Tanti sono gli ostacoli interni ed esterni che ho dovuto
affrontare, che si sono materializzati e smaterializzati nei
miei incubi, ma ho sempre cercato la luce, come potete vedere
nella poesia La scala di cristallo.
La scala di cristallo rappresenta il periodo di confusione
che sto attraversando e la voglia di realizzarmi.
Nel libro si vedrà prima un’eroina molto timida che scappa
di continuo davanti ai propri mostri; poi inizia a combattere,
sebbene, a volte, quando la situazione è ancora pericolosa,
scappi. Alla fine di un complicato processo interiore, si
vedrà una prevalenza di combattimenti rispetto alla fuga.
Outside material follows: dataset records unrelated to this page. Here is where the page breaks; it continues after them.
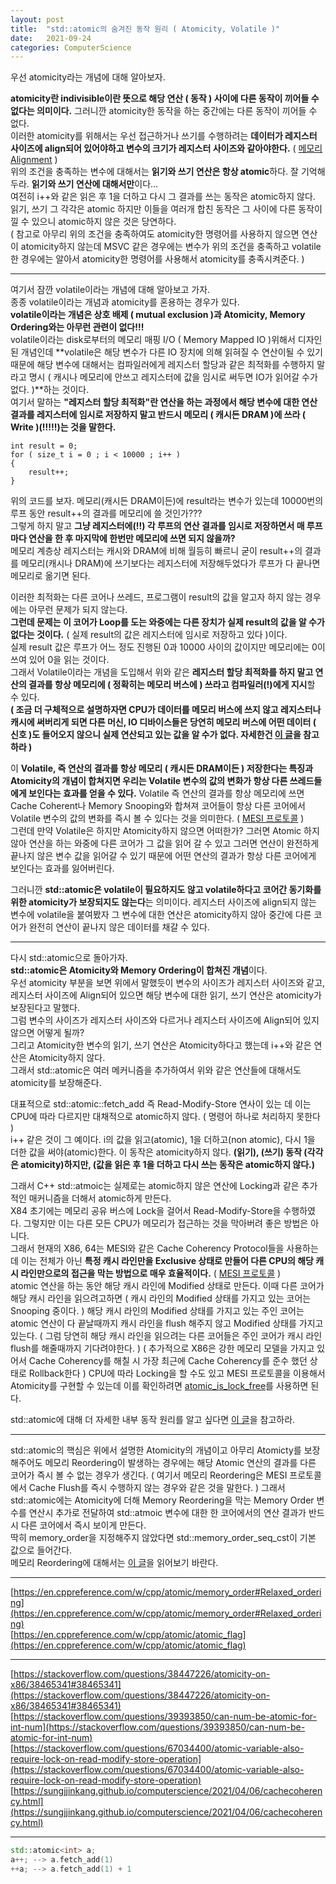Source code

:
 ```yaml
---
layout: post
title:  "std::atomic의 숨겨진 동작 원리 ( Atomicity, Volatile )"
date:   2021-09-24
categories: ComputerScience
---
```


우선 atomicity라는 개념에 대해 알아보자.        

**atomicity란 indivisible이란 뜻으로 해당 연산 ( 동작 ) 사이에 다른 동작이 끼어들 수 없다는 의미이다.** 그러니깐 atomicity한 동작을 하는 중간에는 다른 동작이 끼어들 수 없다.                          
이러한 atomicity를 위해서는 우선 접근하거나 쓰기를 수행하려는 **데이터가 레지스터 사이즈에 align되어 있어야하고 변수의 크기가 레지스터 사이즈와 같아야한다.** ( [메모리 Alignment](https://sungjjinkang.github.io/computerscience/2021/03/28/memoryalignment.html) )        
위의 조건을 충족하는 변수에 대해서는 **읽기와 쓰기 연산은 항상 atomic**하다. 잘 기억해두라. **읽기와 쓰기 연산에 대해서만**이다...      
여전히 i++와 같은 읽은 후 1을 더하고 다시 그 결과를 쓰는 동작은 atomic하지 않다. 읽기, 쓰기 그 각각은 atomic 하지만 이들을 여러개 합친 동작은 그 사이에 다른 동작이 낄 수 있으니 atomic하지 않은 것은 당연하다.      
( 참고로 아무리 위의 조건을 충족하여도 atomicity한 명령어를 사용하지 않으면 연산이 atomicity하지 않는데 MSVC 같은 경우에는 변수가 위의 조건을 충족하고 volatile한 경우에는 알아서 atomicity한 명령어를 사용해서 atomicity를 충족시켜준다. )                 

------------------------

여기서 잠깐 volatile이라는 개념에 대해 알아보고 가자.           
종종 volatile이라는 개념과 atomicity를 혼용하는 경우가 있다.       
**volatile이라는 개념은 상호 배제 ( mutual exclusion )과 Atomicity, Memory Ordering와는 아무런 관련이 없다!!!**              
volatile이라는 disk로부터의 메모리 매핑 I/O ( Memory Mapped IO )위해서 디자인된 개념인데 **volatile은 해당 변수가 다른 IO 장치에 의해 읽혀질 수 연산이될 수 있기 때문에 해당 변수에 대해서는 컴파일러에게 레지스터 할당과 같은 최적화를 수행하지 말라고 명시 ( 캐시나 메모리에 안쓰고 레지스터에 값을 임시로 써두면 IO가 읽어갈 수가 없다. )**하는 것이다.     
여기서 말하는 **"레지스터 할당 최적화"란 연산을 하는 과정에서 해당 변수에 대한 연산 결과를 레지스터에 임시로 저장하지 말고 반드시 메모리 ( 캐시든 DRAM )에 쓰라 ( Write )(!!!!!)는 것을 말한다.**                  

```
int result = 0;
for ( size_t i = 0 ; i < 10000 ; i++ )
{
    result++;
}
```
위의 코드를 보자. 메모리(캐시든 DRAM이든)에 result라는 변수가 있는데 10000번의 루프 동안 result++의 결과를 메모리에 쓸 것인가???       
그렇게 하지 말고 **그냥 레지스터에(!!) 각 루프의 연산 결과를 임시로 저장하면서 매 루프마다 연산을 한 후 마지막에 한번만 메모리에 쓰면 되지 않을까?**                    
메모리 계층상 레지스터는 캐시와 DRAM에 비해 월등히 빠르니 굳이 result++의 결과를 메모리(캐시나 DRAM)에 쓰기보다는 레지스터에 저장해두었다가 루프가 다 끝나면 메모리로 옮기면 된다.         

이러한 최적화는 다른 코어나 쓰레드, 프로그램이 result의 값을 알고자 하지 않는 경우에는 아무런 문제가 되지 않는다.         
**그런데 문제는 이 코어가 Loop를 도는 와중에는 다른 장치가 실제 result의 값을 알 수가 없다는 것이다.** ( 실제 result의 값은 레지스터에 임시로 저장하고 있다 )이다.               
실제 result 값은 루프가 어느 정도 진행된 0과 10000 사이의 값이지만 메모리에는 0이 쓰여 있어 0을 읽는 것이다.      
그래서 Volatile이라는 개념을 도입해서 위와 같은 **레지스터 할당 최적화를 하지 말고 연산의 결과를 항상 메모리에 ( 정확히는 메모리 버스에 ) 쓰라고 컴파일러(!)에게 지시**할 수 있다.              
**( 조금 더 구체적으로 설명하자면 CPU가 데이터를 메모리 버스에 쓰지 않고 레지스터나 캐시에 써버리게 되면 다른 머신, IO 디바이스들은 당연히 메모리 버스에 어떤 데이터 ( 신호 )도 들어오지 않으니 실제 연산되고 있는 값을 알 수가 없다. 자세한건 [이 글](https://sungjjinkang.github.io/computerscience/2021/09/26/IO_System.html)을 참고하라 )**                 

이 **Volatile, 즉 연산의 결과를 항상 메모리 ( 캐시든 DRAM이든 ) 저장한다는 특징과 Atomicity의 개념이 합쳐지면 우리는 Volatile 변수의 값의 변화가 항상 다른 쓰레드들에게 보인다는 효과를 얻을 수 있다.** Volatile 즉 연산의 결과를 항상 메모리에 쓰면 Cache Coherent나 Memory Snooping와 합쳐져 코어들이 항상 다른 코어에서 Volatile 변수의 값의 변화를 즉시 볼 수 있다는 것을 의미한다. ( [MESI 프로토콜](https://sungjjinkang.github.io/computerscience/2021/04/06/cachecoherency.html) )                     
그런데 만약 Volatile은 하지만 Atomicity하지 않으면 어떠한가? 그러면 Atomic 하지 않아 연산을 하는 와중에 다른 코어가 그 값을 읽어 갈 수 있고 그러면 연산이 완전하게 끝나지 않은 변수 값을 읽어갈 수 있기 때문에 어떤 연산의 결과가 항상 다른 코어에게 보인다는 효과를 잃어버린다.      

그러니깐 **std::atomic은 volatile이 필요하지도 않고 volatile하다고 코어간 동기화를 위한 atomicity가 보장되지도 않는다**는 의미이다. 레지스터 사이즈에 align되지 않는 변수에 volatile을 붙여봤자 그 변수에 대한 연산은 atomicity하지 않아 중간에 다른 코어가 완전히 연산이 끝나지 않은 데이터를 채갈 수 있다.          


------------------------------

다시 std::atomic으로 돌아가자.          
**std::atomic은 Atomicity와 Memory Ordering이 합쳐진 개념**이다.                 
우선 atomicity 부분을 보면 위에서 말했듯이 변수의 사이즈가 레지스터 사이즈와 같고, 레지스터 사이즈에 Align되어 있으면 해당 변수에 대한 읽기, 쓰기 연산은 atomicity가 보장된다고 말했다.           
그럼 변수의 사이즈가 레지스터 사이즈와 다르거나 레지스터 사이즈에 Align되어 있지 않으면 어떻게 될까?      
그리고 Atomicity한 변수의 읽기, 쓰기 연산은 Atomicity하다고 했는데 i++와 같은 연산은 Atomicity하지 않다.          
그래서 std::atomic은 여러 메커니즘을 추가하여서 위와 같은 연산들에 대해서도 atomicity를 보장해준다.           
                
대표적으로 std::atomic::fetch_add 즉 Read-Modify-Store 연사이 있는 데 이는 CPU에 따라 다르지만 대채적으로 atomic하지 않다. ( 명령어 하나로 처리하지 못한다 )        
i++ 같은 것이 그 예이다. i의 값을 읽고(atomic), 1을 더하고(non atomic), 다시 1을 더한 값을 써야(atomic)한다. 이 동작은 atomicity하지 않다. **(읽기), (쓰기) 동작 (각각은 atomicity)하지만, (값을 읽은 후 1을 더하고 다시 쓰는 동작은 atomic하지 않다.)**            

그래서 C++ std::atmoic는 실제로는 atomic하지 않은 연산에 Locking과 같은 추가적인 매커니즘을 더해서 atomic하게 만든다.               
X84 초기에는 메모리 공유 버스에 Lock을 걸어서 Read-Modify-Store을 수행하였다. 그렇지만 이는 다른 모든 CPU가 메모리가 접근하는 것을 막아버려 좋은 방법은 아니다.            
그래서 현재의 X86, 64는 MESI와 같은 Cache Coherency Protocol들을 사용하는 데 이는 전체가 아닌 **특정 캐시 라인만을 Exclusive 상태로 만들어 다른 CPU의 해당 캐시 라인만으로의 접근을 막는 방법으로 매우 효율적이다.** ( [MESI 프로토콜](https://sungjjinkang.github.io/computerscience/2021/04/06/cachecoherency.html) )                 
atomic 연산을 하는 동안 해당 캐시 라인에 Modified 상태로 만든다. 이때 다른 코어가 해당 캐시 라인을 읽으려고하면 ( 캐시 라인의 Modified 상태를 가지고 있는 코어는 Snooping 중이다. ) 해당 캐시 라인의 Modified 상태를 가지고 있는 주인 코어는 atomic 연산이 다 끝날때까지 캐시 라인을 flush 해주지 않고 Modified 상태를 가지고 있는다. ( 그럼 당연히 해당 캐시 라인을 읽으려는 다른 코어들은 주인 코어가 캐시 라인 flush를 해줄때까지 기다려야한다. ) ( 추가적으로 X86은 강한 메모리 모델을 가지고 있어서 Cache Coherency를 해칠 시 가장 최근에 Cache Coherency를 준수 했던 상태로 Rollback한다 )
CPU에 따라 Locking을 할 수도 있고 MESI 프로토콜을 이용해서 Atomicity를 구현할 수 있는데 이를 확인하려면 [atomic_is_lock_free](https://en.cppreference.com/w/cpp/atomic/atomic_is_lock_free)를 사용하면 된다.         

std::atomic에 대해 더 자세한 내부 동작 원리를 알고 싶다면 [이 글](https://fgiesen.wordpress.com/2014/08/18/atomics-and-contention/)을 참고하라.          

-------------------------------------------------


std::atomic의 핵심은 위에서 설명한 Atomicity의 개념이고 아무리 Atomicty를 보장해주어도 메모리 Reordering이 발생하는 경우에는 해당 Atomic 연산의 결과를 다른 코어가 즉시 볼 수 없는 경우가 생긴다. ( 여기서 메모리 Reordering은 MESI 프로토콜에서 Cache Flush를 즉시 수행하지 않는 경우와 같은 것을 말한다. ) 그래서 std::atomic에는 Atomicity에 더해 Memory Reordering을 막는 Memory Order 변수를 연산시 추가로 전달하여 std::atmoic 변수에 대한 한 코어에서의 연산 결과가 반드시 다른 코어에서 즉시 보이게 만든다.      
딱히 memory_order을 지정해주지 않았다면 std::memory_order_seq_cst이 기본 값으로 들어간다.                        
메모리 Reordering에 대해서는 [이 글](https://sungjjinkang.github.io/computerscience/2021/05/13/MemoryReordering.html)을 읽어보기 바란다.        


-------------------------------



[https://en.cppreference.com/w/cpp/atomic/memory_order#Relaxed_ordering](https://en.cppreference.com/w/cpp/atomic/memory_order#Relaxed_ordering)       
[https://en.cppreference.com/w/cpp/atomic/atomic_flag](https://en.cppreference.com/w/cpp/atomic/atomic_flag)           


-----------------------------------------------------

[https://stackoverflow.com/questions/38447226/atomicity-on-x86/38465341#38465341](https://stackoverflow.com/questions/38447226/atomicity-on-x86/38465341#38465341)                 
[https://stackoverflow.com/questions/39393850/can-num-be-atomic-for-int-num](https://stackoverflow.com/questions/39393850/can-num-be-atomic-for-int-num)       
[https://stackoverflow.com/questions/67034400/atomic-variable-also-require-lock-on-read-modify-store-operation](https://stackoverflow.com/questions/67034400/atomic-variable-also-require-lock-on-read-modify-store-operation)        
[https://sungjjinkang.github.io/computerscience/2021/04/06/cachecoherency.html](https://sungjjinkang.github.io/computerscience/2021/04/06/cachecoherency.html)        

-----------------------------------------------------

```c++
std::atomic<int> a;
a++; --> a.fetch_add(1)
++a; --> a.fetch_add(1) + 1
```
In questi passaggi parlo di un’evoluzione personale dalla
fuga all’attacco, ma tutto questo avviene per preservarmi o
per tutelare quello che ritengo giusto.
Nel libro verrò aiutata da alcuni e ostacolata da altri,
ma adesso vi lascio leggere.
Buona lettura.
PARTE 1
Sognatori…
“Solo chi sogna può spostare le montagne…” citazione dal
film Fitzcarraldo
CAPITOLO 1
“Punta sempre alla luna, mal che vada avrai vagabondato
tra le stelle”. (Les Brown)
LA FUGA
“La vita è una lunga lezione di umiltà”. (James Matthew
Stavo correndo sulle scale per prendere la chiave che ci
avrebbe finalmente liberati. Sapevo istintivamente che erano
cinquantacinque scalini a salire e altri cinquantacinque a
scendere. Dietro di me si chiudevano le porte, i cancelli e
grate antichissime; tutto era buio e disperazione.
Paura e ansia i sentimenti, respiro corto e affannato,
pareti che dal giallo al bianco panna diventavano sempre più
sfumate… stavo entrando nell’inferno ma non potevo
rallentare. Nella mia corsa la chiave di uscita da quel posto
era tutto: era la salvezza!
Arrivata all’ultimo scalino scattai verso la stanza dove
c’era la chiave. Essa era il simbolo della liberazione, era il
nostro liberarci dalle tenebre… ma sapevo che il mostro con
gli artigli l’avrebbe difesa: non sarebbe stato semplice.
Affrontare il mostro richiedeva forza. Era stato un uomo
nella vita precedente, un uomo forte, pedofilo e di potere.
Potevo solo scattare sulla destra e attaccare con l’unica
sedia di legno che avevo trovato, una sedia contro un mostro
che era stato un mito in vita… Una vita fatta di eccessi,
bevute fino all’alba, cocaina, donne, milioni di donne,
pedofilia, finché non fu orrendamente arso vivo.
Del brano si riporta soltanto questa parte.